Sailor Moon, univers japonais caractérisé par son manga et ses animes fête son 30e anniversaire cette année. Avec son succès international, l’anime a marqué plusieurs générations et c’est pourquoi nous revenons aujourd’hui sur dix anecdotes qui entourent Sailor Moon.

Usagi Tsukino : le lapin de la lune

Sailor Moon, guerrière de l’amour et de la justice est réincarnée dans le corps d’Usagi Tsukino, notre protagoniste. Avant cette réincarnation, il ne s’agissait que d’une jeune collégienne japonaise banale. Son nom en français veut dire « lapin de la lune », et si cette traduction n’a pas de signification particulière pour nous, il renvoie en réalité à un mythe japonais. De nombreux habitants du pays du soleil levant distinguent la silhouette d’un lapin sur la lune, qui aurait été envoyé là bas par un dieu pour le remercier de sa bonté et générosité.

Une tenue traditionnelle

Ce n’est pas un secret pour tout le monde mais la tenue du personnage de Sailor Moon est directement inspiré des tenues traditionnelles des écolières japonaises, de quoi rappeler les origines du manga tout en inspirant les jeunes filles de ce pays qui peuvent alors s’identifier aux personnages.
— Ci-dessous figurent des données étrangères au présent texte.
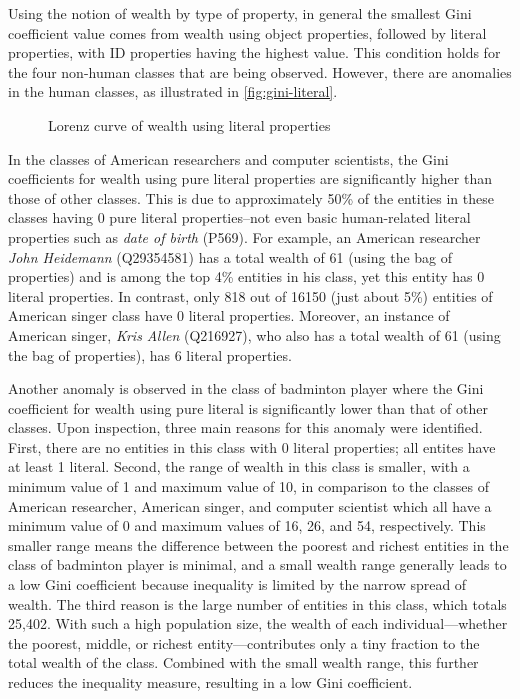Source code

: Using the notion of wealth by type of property, in general the smallest Gini coefficient value comes from wealth using object properties, followed by literal properties, with ID properties having the highest value. This condition holds for the four non-human classes that are being observed. However, there are anomalies in the human classes, as illustrated in \autoref{fig:gini-literal}.

\begin{figure}[!htbp]
    \centering
    \caption{Lorenz curve of wealth using literal properties} \label{fig:gini-literal}
\end{figure}

In the classes of American researchers and computer scientists, the Gini coefficients for wealth using pure literal properties are significantly higher than those of other classes. This is due to approximately 50\% of the entities in these classes having 0 pure literal properties--not even basic human-related literal properties such as \textit{date of birth} (P569). For example, an American researcher \textit{John Heidemann} (Q29354581) has a total wealth of 61 (using the bag of properties) and is among the top 4\% entities in his class, yet this entity has 0 literal properties. In contrast, only 818 out of 16150 (just about 5\%) entities of American singer class have 0 literal properties. Moreover, an instance of American singer, \textit{Kris Allen} (Q216927), who also has a total wealth of 61 (using the bag of properties), has 6 literal properties.

Another anomaly is observed in the class of badminton player where the Gini coefficient for wealth using pure literal is significantly lower than that of other classes. Upon inspection, three main reasons for this anomaly were identified. First, there are no entities in this class with 0 literal properties; all entites have at least 1 literal. Second, the range of wealth in this class is smaller, with a minimum value of 1 and maximum value of 10, in comparison to the classes of American researcher, American singer, and computer scientist which all have a minimum value of 0 and maximum values of 16, 26, and 54, respectively. This smaller range means the difference between the poorest and richest entities in the class of badminton player is minimal, and a small wealth range generally leads to a low Gini coefficient because inequality is limited by the narrow spread of wealth. The third reason is the large number of entities in this class, which totals 25,402. With such a high population size, the wealth of each individual—whether the poorest, middle, or richest entity—contributes only a tiny fraction to the total wealth of the class. Combined with the small wealth range, this further reduces the inequality measure, resulting in a low Gini coefficient.

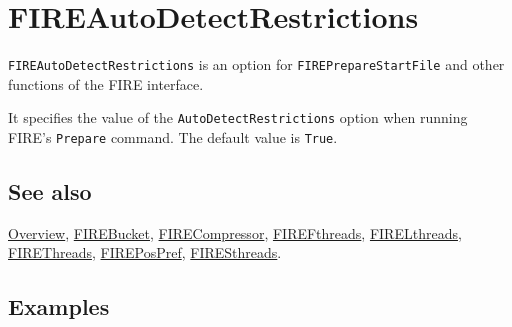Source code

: \documentclass[../FeynHelpersManual.tex]{subfiles}
\begin{document}
\hypertarget{fireautodetectrestrictions}{
\section{FIREAutoDetectRestrictions}\label{fireautodetectrestrictions}}

\texttt{FIREAutoDetectRestrictions} is an option for
\texttt{FIREPrepareStartFile} and other functions of the FIRE interface.

It specifies the value of the \texttt{AutoDetectRestrictions} option
when running FIRE's \texttt{Prepare} command. The default value is
\texttt{True}.

\subsection{See also}

\hyperlink{toc}{Overview}, \hyperlink{firebucket}{FIREBucket},
\hyperlink{firecompressor}{FIRECompressor},
\hyperlink{firefthreads}{FIREFthreads},
\hyperlink{firelthreads}{FIRELthreads},
\hyperlink{firethreads}{FIREThreads},
\hyperlink{firepospref}{FIREPosPref},
\hyperlink{firesthreads}{FIRESthreads}.

\subsection{Examples}
\end{document}
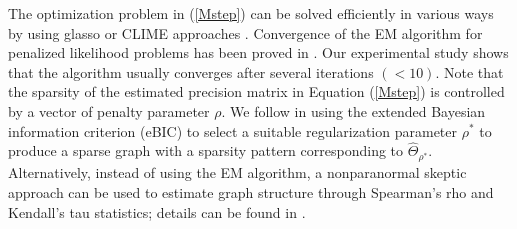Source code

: The optimization problem in (\ref{Mstep}) can be solved efficiently in various ways by using glasso or CLIME approaches \citep{friedman2008sparse, hsieh2011sparse}. Convergence of the EM algorithm for penalized likelihood problems has been proved in \citet{green1990use}. Our experimental study shows that the algorithm usually converges after several iterations $(< 10)$. Note that the sparsity of the estimated precision matrix in Equation (\ref{Mstep}) is controlled by a vector of penalty parameter $\rho$. We follow \cite{foygel2010extended} in using the extended Bayesian information criterion (eBIC) to select a suitable regularization parameter $\rho^*$ to produce a sparse graph with a sparsity pattern corresponding to $\widehat{\Theta}_{\rho^*}$. Alternatively, instead of using the EM algorithm, a nonparanormal skeptic approach can be used to estimate graph structure through Spearman's rho and Kendall's tau statistics; details can be found in \citet{liu2012high}. 




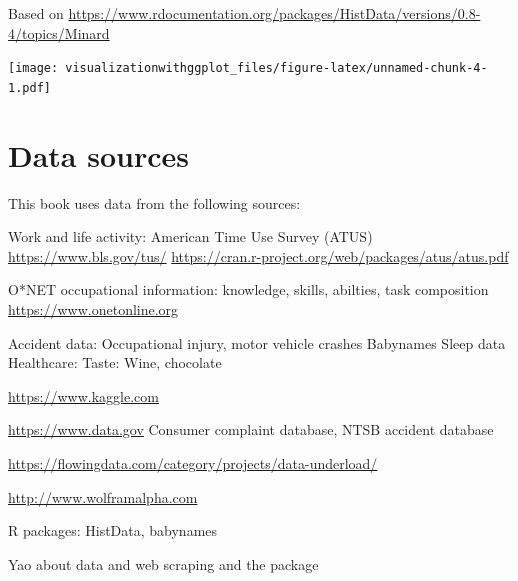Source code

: \documentclass[]{krantz}
\begin{document}
Based on \url{https://www.rdocumentation.org/packages/HistData/versions/0.8-4/topics/Minard}

\texttt{[image: visualizationwithggplot\_files/figure-latex/unnamed-chunk-4-1.pdf]}

\hypertarget{data-sources}{%
\section{Data sources}\label{data-sources}}

This book uses data from the following sources:

Work and life activity:
American Time Use Survey (ATUS)
\url{https://www.bls.gov/tus/}
\url{https://cran.r-project.org/web/packages/atus/atus.pdf}

O*NET occupational information: knowledge, skills, abilties, task composition
\url{https://www.onetonline.org}

Accident data: Occupational injury, motor vehicle crashes
Babynames
Sleep data
Healthcare:
Taste: Wine, chocolate

\url{https://www.kaggle.com}

\url{https://www.data.gov} Consumer complaint database, NTSB accident database

\url{https://flowingdata.com/category/projects/data-underload/}

\url{http://www.wolframalpha.com}

R packages: HistData, babynames

Yao about data and web scraping and the package
\end{document}
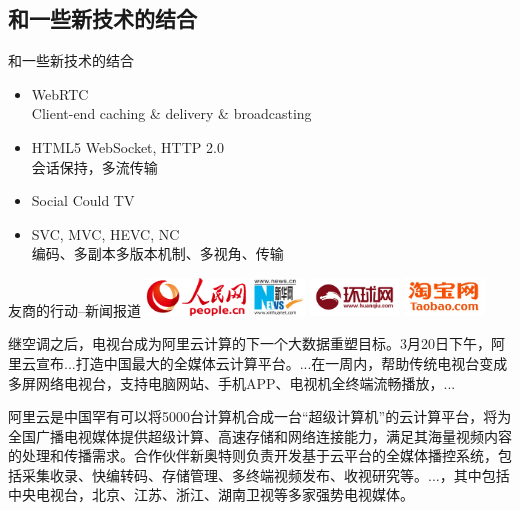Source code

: \documentclass{beamer}
\begin{document}
\subsection{和一些新技术的结合}
\begin{frame}{和一些新技术的结合}
\begin{itemize}
\item WebRTC\\
Client-end caching \& delivery \& broadcasting
\item HTML5 WebSocket, HTTP 2.0\\
会话保持，多流传输
\item Social Could TV\\
\item SVC, MVC, HEVC, NC\\
编码、多副本多版本机制、多视角、传输
\end{itemize}
\end{frame}
\begin{frame}{友商的行动--新闻报道}
\includegraphics[height=1.0cm]{fig/rmw_logo.jpg}
\includegraphics[height=1.0cm]{fig/xinhua_logo.jpg}
\includegraphics[height=1.0cm]{fig/huanqiu_logo.jpg}
\includegraphics[height=1.0cm]{fig/taobao_logo.jpg}\\\pause
\small{
继空调之后，电视台成为阿里云计算的下一个大数据重塑目标。3月20日下午，阿里云宣布...打造中国最大的全媒体云计算平台。...在一周内，帮助传统电视台变成多屏网络电视台，支持电脑网站、手机APP、电视机全终端流畅播放，...

阿里云是中国罕有可以将5000台计算机合成一台“超级计算机”的云计算平台，将为全国广播电视媒体提供超级计算、高速存储和网络连接能力，满足其海量视频内容的处理和传播需求。合作伙伴新奥特则负责开发基于云平台的全媒体播控系统，包括采集收录、快编转码、存储管理、多终端视频发布、收视研究等。...，其中包括中央电视台，北京、江苏、浙江、湖南卫视等多家强势电视媒体。
}
\end{frame}
\end{document}
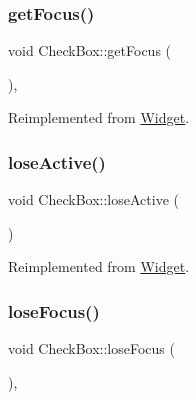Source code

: \mbox{\label{class_check_box_a86a6399e17216849708c07ed51df3510}} 
\subsubsection{\texorpdfstring{getFocus()}{getFocus()}}
{\footnotesize\ttfamily void Check\+Box\+::get\+Focus (\begin{DoxyParamCaption}{ }\end{DoxyParamCaption})\hspace{0.3cm}{\ttfamily [override]}, {\ttfamily [virtual]}}



Reimplemented from \mbox{\hyperlink{class_widget_a546c3b96bd793596c4902b4df0c41272}{Widget}}.

\mbox{\label{class_check_box_aa4eb44d9c99f24b566233ec7d0504808}} 
\subsubsection{\texorpdfstring{loseActive()}{loseActive()}}
{\footnotesize\ttfamily void Check\+Box\+::lose\+Active (\begin{DoxyParamCaption}{ }\end{DoxyParamCaption})\hspace{0.3cm}{\ttfamily [virtual]}}



Reimplemented from \mbox{\hyperlink{class_widget_a8d15d94eb8e41a82e9c4c0ee70a449b6}{Widget}}.

\mbox{\label{class_check_box_a071873f266cc4b88eb077bc7d0ec7524}} 
\subsubsection{\texorpdfstring{loseFocus()}{loseFocus()}}
{\footnotesize\ttfamily void Check\+Box\+::lose\+Focus (\begin{DoxyParamCaption}{ }\end{DoxyParamCaption})\hspace{0.3cm}{\ttfamily [override]}, {\ttfamily [virtual]}}




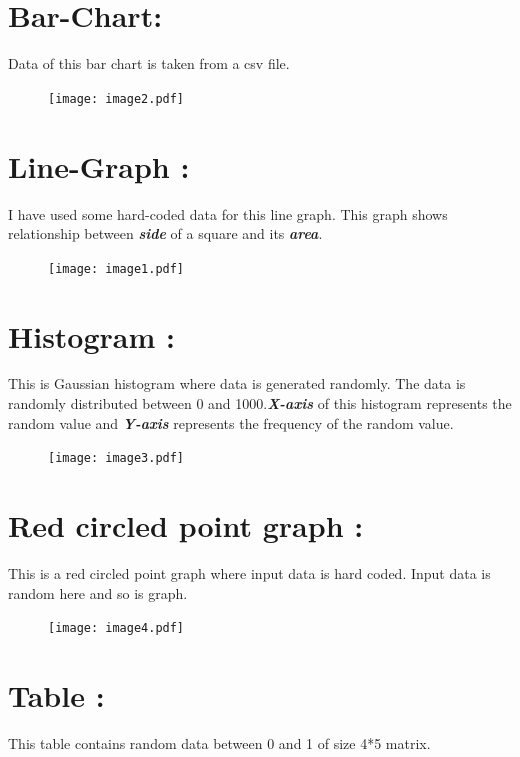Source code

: \documentclass[11pt]{article}
\begin{document}
\section{Bar-Chart:}
Data of this bar chart is taken from a csv file.
 

\begin{figure}[h]
	\begin{center}
		\texttt{[image: image2.pdf]}
		
	\end{center}
\end{figure}

\section{Line-Graph :}
I have used some hard-coded data for this line graph. 
This graph shows relationship between \textbf{\textit{side }}of a square and its \textbf{\textit{area}}.
 

\begin{figure}[h]
	\begin{center}
		\texttt{[image: image1.pdf]}
		
	\end{center}
\end{figure}

\section{Histogram :}
This is Gaussian histogram where data is generated randomly. The data is randomly distributed between 0 and 1000.\textbf{\textit{X-axis}} of this histogram represents the random value and \textbf{\textit{Y-axis}} represents the frequency of the random value.
 

\begin{figure}[h]
	\begin{center}
		\texttt{[image: image3.pdf]}
		
	\end{center}
\end{figure}



\section{Red circled point graph :}
This is a red circled point graph where input data is hard coded. Input data is random here and so is graph.
 

\begin{figure}[h]
	\begin{center}
		\texttt{[image: image4.pdf]}
		
	\end{center}
\end{figure}
\section{Table : }
This table contains random data between 0 and 1 of size 4*5 matrix.\\


\end{document}

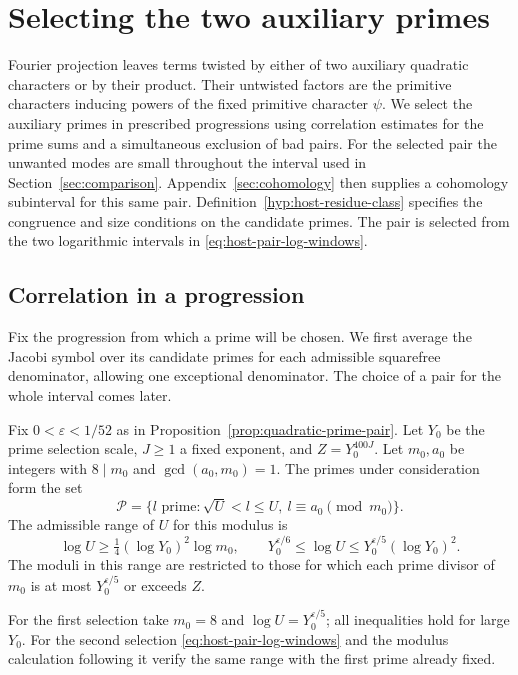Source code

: \section{Selecting the two auxiliary primes}\label{sec:hosts}

Fourier projection leaves terms twisted by either of two auxiliary quadratic
characters or by their product. Their untwisted factors are the primitive characters
inducing powers of the fixed primitive character \(\psi\).
We select the auxiliary primes in prescribed progressions
using correlation estimates for the prime sums and a
simultaneous exclusion of bad pairs. For the selected pair
the unwanted modes are small throughout the interval used
in Section~\ref{sec:comparison}. Appendix~\ref{sec:cohomology}
then supplies a cohomology subinterval for this same pair. Definition~\ref{hyp:host-residue-class} specifies the congruence and size conditions on the candidate primes. The pair is selected from the two logarithmic intervals in \eqref{eq:host-pair-log-windows}.

\subsection{Correlation in a progression}

Fix the progression from which a prime will be chosen. We first average the Jacobi symbol over its candidate primes for each admissible squarefree denominator, allowing one exceptional denominator. The choice of a pair for the whole interval comes later.

\begin{paramdefinition}\label{hyp:host-residue-class}
Fix \(0<\varepsilon<1/52\) as in Proposition~\ref{prop:quadratic-prime-pair}. Let \(Y_0\) be the prime selection scale, \(J\ge1\) a fixed exponent,
and \(Z=Y_0^{400J}\). Let \(m_0,a_0\) be integers with \(8\mid m_0\) and \(\gcd(a_0,m_0)=1\). The primes under consideration form the set
\[
 \mathcal P=\{l\text{ prime}:\sqrt U<l\le U,\ l\equiv a_0\pmod{m_0}\}.
\] The admissible range of \(U\) for this modulus is
\[
 \log U\ge\tfrac14(\log Y_0)^2\log m_0,\qquad
 Y_0^{\varepsilon/6}\le\log U
       \le Y_0^{\varepsilon/5}(\log Y_0)^2 .
\]
The moduli in this range are restricted to those for which each prime divisor of \(m_0\) is at most
\(Y_0^{\varepsilon/5}\) or exceeds \(Z\).
\end{paramdefinition}
For the first selection take \(m_0=8\) and
\(\log U=Y_0^{\varepsilon/5}\); all inequalities hold for large
\(Y_0\). For the second selection \eqref{eq:host-pair-log-windows}
and the modulus calculation following it verify the same range
with the first prime already fixed.

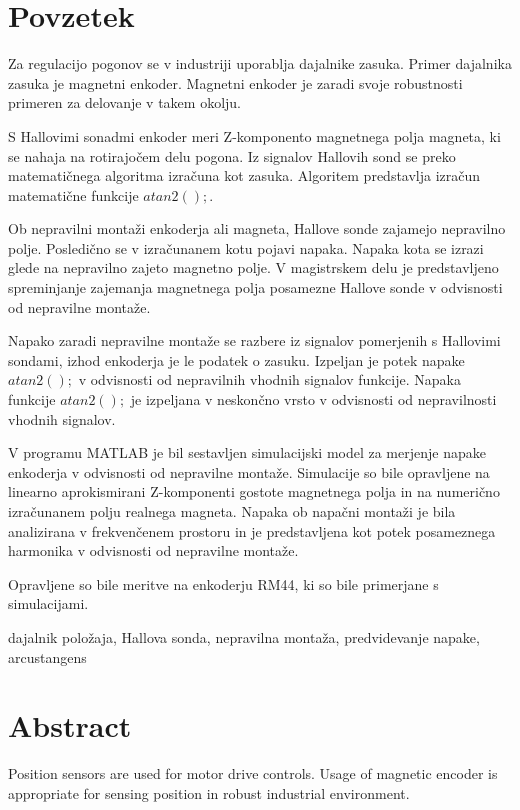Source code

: \documentclass[a4paper,twoside,openright,12pt]{book}
\begin{document}
\chapter*{Povzetek}


Za regulacijo pogonov se v industriji uporablja dajalnike zasuka.
Primer dajalnika zasuka je magnetni enkoder.
Magnetni enkoder je zaradi svoje robustnosti primeren za delovanje v takem okolju.

S Hallovimi sonadmi enkoder meri Z-komponento magnetnega polja magneta, ki se nahaja na rotirajočem delu pogona.
Iz signalov Hallovih sond se preko matematičnega algoritma izračuna kot zasuka.
Algoritem predstavlja izračun matematične funkcije $atan2();$.

Ob nepravilni montaži enkoderja ali magneta, Hallove sonde zajamejo nepravilno polje. Posledično se v izračunanem kotu pojavi napaka.
Napaka kota se izrazi glede na nepravilno zajeto magnetno polje. V magistrskem delu je predstavljeno spreminjanje zajemanja magnetnega polja posamezne Hallove sonde v odvisnosti od nepravilne montaže.

Napako zaradi nepravilne montaže se razbere iz signalov pomerjenih s Hallovimi sondami, izhod enkoderja je le podatek o zasuku.
Izpeljan je potek napake  $atan2();$ v odvisnosti od nepravilnih vhodnih signalov funkcije. Napaka funkcije $atan2();$  je izpeljana v neskončno vrsto v odvisnosti od nepravilnosti vhodnih signalov.

V programu MATLAB je bil sestavljen simulacijski model za merjenje napake enkoderja v odvisnosti od nepravilne montaže.
Simulacije so bile opravljene na linearno aprokismirani Z-komponenti gostote magnetnega polja in na numerično izračunanem polju realnega magneta.
Napaka ob napačni montaži je bila analizirana v frekvenčenem prostoru in je predstavljena kot potek posameznega harmonika v odvisnosti od nepravilne montaže.

Opravljene so bile meritve na enkoderju RM44, ki so bile primerjane s simulacijami.

\kljucnebesede  dajalnik položaja, Hallova sonda, nepravilna montaža, predvidevanje napake, arcustangens
\chapter*{Abstract}

Position sensors are used for motor drive controls.
Usage of magnetic encoder is appropriate for sensing position in robust industrial environment.
\end{document}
Une série qui ne devait durer qu’une saison

A l’origine, Naoko Takeuchi, la créatrice de cet univers, n’avait été sollicitée pour réaliser qu’une seule saison de l’anime. De par son succès, la série a finalement duré 200 épisodes, s’étalant ainsi sur cinq années et le même nombre de saisons. Un beau succès qui demanda une charge de travail colossale à cette créatrice mais qui fit le bonheur de millions d’enfants (et pas que).

Bernard Minet

Grâce à son succès national, le manga et l’anime se sont exportés à travers le monde. Le générique de la version originale n’a pas été gardé en France puisque c’est Bernard Minet qui s’en est occupé. Le chanteur français n’était pas à son coup d’essai puisqu’il a su s’illustrer dans de nombreux génériques d’animes présents dans le Club Dorothée. Il a ainsi pu être à l’origine du générique français des Chevaliers du Zodiak par exemple.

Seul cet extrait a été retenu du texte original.